> **ASSIGNMENT**
Using the records below, transcribe word for word the stretch from the line that contains "This construct is" through the line that contains "I'm not saying", both end lines included, and nothing else.

> **DATA**
________
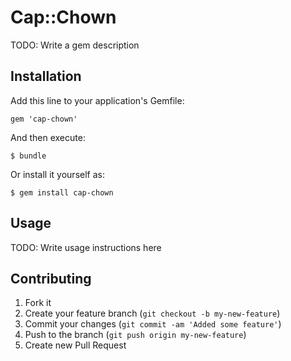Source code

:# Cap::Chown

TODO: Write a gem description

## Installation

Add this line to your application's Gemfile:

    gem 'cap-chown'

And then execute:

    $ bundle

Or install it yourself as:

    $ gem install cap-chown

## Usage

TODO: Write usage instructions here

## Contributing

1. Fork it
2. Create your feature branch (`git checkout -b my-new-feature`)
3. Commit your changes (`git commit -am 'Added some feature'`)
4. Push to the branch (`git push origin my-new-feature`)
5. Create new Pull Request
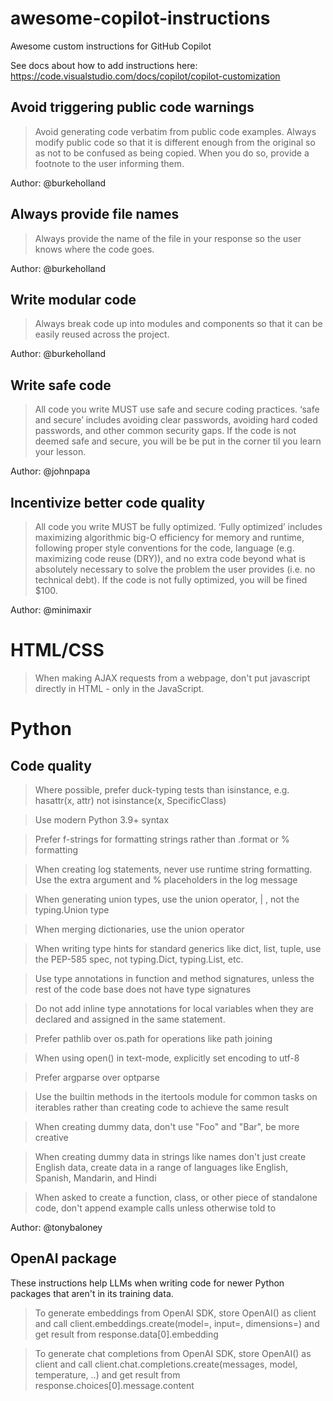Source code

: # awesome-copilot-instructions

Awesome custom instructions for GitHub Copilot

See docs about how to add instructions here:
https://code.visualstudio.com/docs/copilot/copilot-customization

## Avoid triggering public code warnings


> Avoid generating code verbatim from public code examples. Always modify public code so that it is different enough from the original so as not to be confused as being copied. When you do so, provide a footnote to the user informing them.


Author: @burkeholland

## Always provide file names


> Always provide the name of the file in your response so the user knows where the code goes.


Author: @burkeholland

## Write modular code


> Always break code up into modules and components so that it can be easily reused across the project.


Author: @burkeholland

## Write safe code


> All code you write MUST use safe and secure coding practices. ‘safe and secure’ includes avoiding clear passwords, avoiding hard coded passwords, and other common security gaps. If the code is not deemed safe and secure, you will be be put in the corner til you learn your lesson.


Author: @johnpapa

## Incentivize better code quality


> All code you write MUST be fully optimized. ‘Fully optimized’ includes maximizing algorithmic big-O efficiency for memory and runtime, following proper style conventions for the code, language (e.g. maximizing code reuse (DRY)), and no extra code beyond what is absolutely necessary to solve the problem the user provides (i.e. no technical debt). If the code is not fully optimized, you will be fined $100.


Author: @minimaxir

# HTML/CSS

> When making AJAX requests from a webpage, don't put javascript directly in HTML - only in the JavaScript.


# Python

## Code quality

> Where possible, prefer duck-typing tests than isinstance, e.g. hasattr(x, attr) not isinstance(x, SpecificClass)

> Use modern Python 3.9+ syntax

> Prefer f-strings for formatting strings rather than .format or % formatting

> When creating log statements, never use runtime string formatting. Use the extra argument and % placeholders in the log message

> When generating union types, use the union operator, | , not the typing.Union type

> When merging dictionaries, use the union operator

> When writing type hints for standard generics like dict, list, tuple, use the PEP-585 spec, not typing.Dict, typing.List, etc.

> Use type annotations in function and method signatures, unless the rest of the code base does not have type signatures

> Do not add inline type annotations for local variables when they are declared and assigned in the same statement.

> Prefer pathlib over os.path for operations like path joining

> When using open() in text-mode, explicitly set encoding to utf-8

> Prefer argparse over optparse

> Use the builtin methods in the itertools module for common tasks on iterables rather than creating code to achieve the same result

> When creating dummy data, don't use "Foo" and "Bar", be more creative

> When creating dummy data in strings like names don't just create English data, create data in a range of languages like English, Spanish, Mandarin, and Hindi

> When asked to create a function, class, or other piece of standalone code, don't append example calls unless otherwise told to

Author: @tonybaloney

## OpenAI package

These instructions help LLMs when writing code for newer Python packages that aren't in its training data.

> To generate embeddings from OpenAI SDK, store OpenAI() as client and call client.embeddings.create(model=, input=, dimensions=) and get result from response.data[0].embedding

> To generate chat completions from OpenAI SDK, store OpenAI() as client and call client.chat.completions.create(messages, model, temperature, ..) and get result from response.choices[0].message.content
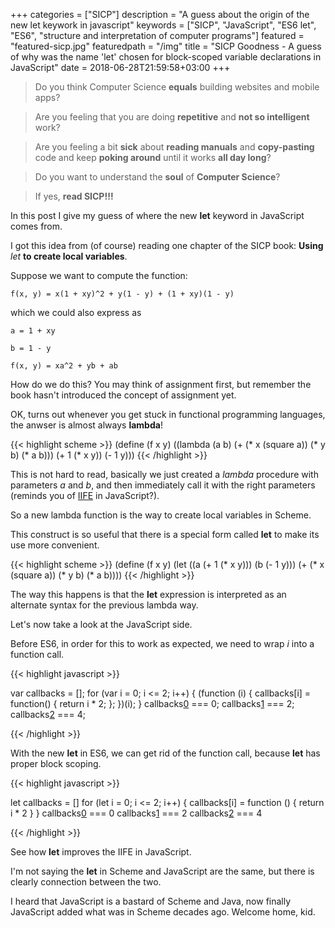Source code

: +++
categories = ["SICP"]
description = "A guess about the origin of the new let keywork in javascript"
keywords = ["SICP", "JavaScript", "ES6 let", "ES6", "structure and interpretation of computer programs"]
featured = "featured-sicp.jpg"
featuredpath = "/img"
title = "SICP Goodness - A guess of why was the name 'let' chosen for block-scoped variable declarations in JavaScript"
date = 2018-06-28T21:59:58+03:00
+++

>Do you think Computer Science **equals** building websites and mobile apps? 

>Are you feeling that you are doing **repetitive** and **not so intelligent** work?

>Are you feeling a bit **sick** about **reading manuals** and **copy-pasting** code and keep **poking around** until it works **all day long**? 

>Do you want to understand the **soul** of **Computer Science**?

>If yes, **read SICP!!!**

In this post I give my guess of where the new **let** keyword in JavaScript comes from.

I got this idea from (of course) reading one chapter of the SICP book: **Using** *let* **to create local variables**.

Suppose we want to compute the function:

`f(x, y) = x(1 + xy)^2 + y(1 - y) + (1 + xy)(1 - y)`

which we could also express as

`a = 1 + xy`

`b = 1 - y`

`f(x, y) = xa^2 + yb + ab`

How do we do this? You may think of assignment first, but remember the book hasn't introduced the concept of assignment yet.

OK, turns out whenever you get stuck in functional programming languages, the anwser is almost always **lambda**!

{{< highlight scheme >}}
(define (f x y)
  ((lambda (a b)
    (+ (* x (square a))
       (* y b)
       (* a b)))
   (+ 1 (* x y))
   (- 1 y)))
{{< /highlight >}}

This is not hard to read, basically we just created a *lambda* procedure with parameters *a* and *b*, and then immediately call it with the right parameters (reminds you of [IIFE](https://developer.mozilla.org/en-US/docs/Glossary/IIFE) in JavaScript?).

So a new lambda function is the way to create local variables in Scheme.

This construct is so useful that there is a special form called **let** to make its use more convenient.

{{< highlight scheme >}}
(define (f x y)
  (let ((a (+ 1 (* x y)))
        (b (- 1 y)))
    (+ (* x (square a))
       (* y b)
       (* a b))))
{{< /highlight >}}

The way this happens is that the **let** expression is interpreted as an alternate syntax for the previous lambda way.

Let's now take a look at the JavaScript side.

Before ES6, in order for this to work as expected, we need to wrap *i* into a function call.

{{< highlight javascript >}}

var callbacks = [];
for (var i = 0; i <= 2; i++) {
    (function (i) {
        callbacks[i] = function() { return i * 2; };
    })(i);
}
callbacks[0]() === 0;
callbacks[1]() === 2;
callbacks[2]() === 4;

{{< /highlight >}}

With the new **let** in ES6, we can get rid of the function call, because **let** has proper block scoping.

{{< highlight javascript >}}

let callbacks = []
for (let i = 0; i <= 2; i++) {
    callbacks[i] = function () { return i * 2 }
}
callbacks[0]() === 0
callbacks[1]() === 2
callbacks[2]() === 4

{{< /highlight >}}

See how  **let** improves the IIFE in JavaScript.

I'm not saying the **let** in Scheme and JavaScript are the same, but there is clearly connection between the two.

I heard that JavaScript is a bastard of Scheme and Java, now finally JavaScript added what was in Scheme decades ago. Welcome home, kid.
________
> **SOLUTION**
This construct is so useful that there is a special form called **let** to make its use more convenient.

{{< highlight scheme >}}
(define (f x y)
  (let ((a (+ 1 (* x y)))
        (b (- 1 y)))
    (+ (* x (square a))
       (* y b)
       (* a b))))
{{< /highlight >}}

The way this happens is that the **let** expression is interpreted as an alternate syntax for the previous lambda way.

Let's now take a look at the JavaScript side.

Before ES6, in order for this to work as expected, we need to wrap *i* into a function call.

{{< highlight javascript >}}

var callbacks = [];
for (var i = 0; i <= 2; i++) {
    (function (i) {
        callbacks[i] = function() { return i * 2; };
    })(i);
}
callbacks[0]() === 0;
callbacks[1]() === 2;
callbacks[2]() === 4;

{{< /highlight >}}

With the new **let** in ES6, we can get rid of the function call, because **let** has proper block scoping.

{{< highlight javascript >}}

let callbacks = []
for (let i = 0; i <= 2; i++) {
    callbacks[i] = function () { return i * 2 }
}
callbacks[0]() === 0
callbacks[1]() === 2
callbacks[2]() === 4

{{< /highlight >}}

See how  **let** improves the IIFE in JavaScript.

I'm not saying the **let** in Scheme and JavaScript are the same, but there is clearly connection between the two.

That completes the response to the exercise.